Stored data entries:
........

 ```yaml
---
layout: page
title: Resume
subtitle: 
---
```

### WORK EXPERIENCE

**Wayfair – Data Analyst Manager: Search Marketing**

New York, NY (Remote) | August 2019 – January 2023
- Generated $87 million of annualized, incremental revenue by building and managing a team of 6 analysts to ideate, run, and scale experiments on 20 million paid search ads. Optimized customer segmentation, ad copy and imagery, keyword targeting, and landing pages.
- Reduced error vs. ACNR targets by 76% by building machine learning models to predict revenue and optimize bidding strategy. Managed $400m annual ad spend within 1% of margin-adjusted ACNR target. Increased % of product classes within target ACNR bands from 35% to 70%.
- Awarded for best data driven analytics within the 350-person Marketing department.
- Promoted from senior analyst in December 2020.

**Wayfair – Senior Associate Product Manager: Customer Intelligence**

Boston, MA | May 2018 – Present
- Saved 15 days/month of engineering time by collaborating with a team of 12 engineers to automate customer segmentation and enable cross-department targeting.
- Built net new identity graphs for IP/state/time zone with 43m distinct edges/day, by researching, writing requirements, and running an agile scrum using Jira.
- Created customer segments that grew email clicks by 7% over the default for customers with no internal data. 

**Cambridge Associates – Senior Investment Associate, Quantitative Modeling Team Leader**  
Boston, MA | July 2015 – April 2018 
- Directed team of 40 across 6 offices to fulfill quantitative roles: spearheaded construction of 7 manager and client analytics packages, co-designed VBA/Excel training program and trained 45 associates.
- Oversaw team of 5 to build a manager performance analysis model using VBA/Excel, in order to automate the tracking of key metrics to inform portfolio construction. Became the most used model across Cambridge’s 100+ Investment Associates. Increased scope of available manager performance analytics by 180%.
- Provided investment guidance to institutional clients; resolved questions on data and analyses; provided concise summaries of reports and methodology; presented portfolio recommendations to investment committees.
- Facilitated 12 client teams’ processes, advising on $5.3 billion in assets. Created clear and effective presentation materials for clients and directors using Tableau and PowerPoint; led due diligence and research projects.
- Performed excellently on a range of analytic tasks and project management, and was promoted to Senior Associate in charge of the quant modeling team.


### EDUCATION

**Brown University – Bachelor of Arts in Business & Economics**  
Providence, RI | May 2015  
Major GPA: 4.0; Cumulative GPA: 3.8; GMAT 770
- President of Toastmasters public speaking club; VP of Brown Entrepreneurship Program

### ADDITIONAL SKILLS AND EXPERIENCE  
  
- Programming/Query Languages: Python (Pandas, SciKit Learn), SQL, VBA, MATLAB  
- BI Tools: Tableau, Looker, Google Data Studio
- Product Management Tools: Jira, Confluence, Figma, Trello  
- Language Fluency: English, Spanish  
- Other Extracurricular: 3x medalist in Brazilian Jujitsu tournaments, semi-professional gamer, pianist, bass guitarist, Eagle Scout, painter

........

(Aim of the task) Give back the line containing "- Product Management" and all the lines after it through the end of the records, unchanged.

(Output)
- Product Management Tools: Jira, Confluence, Figma, Trello  
- Language Fluency: English, Spanish  
- Other Extracurricular: 3x medalist in Brazilian Jujitsu tournaments, semi-professional gamer, pianist, bass guitarist, Eagle Scout, painter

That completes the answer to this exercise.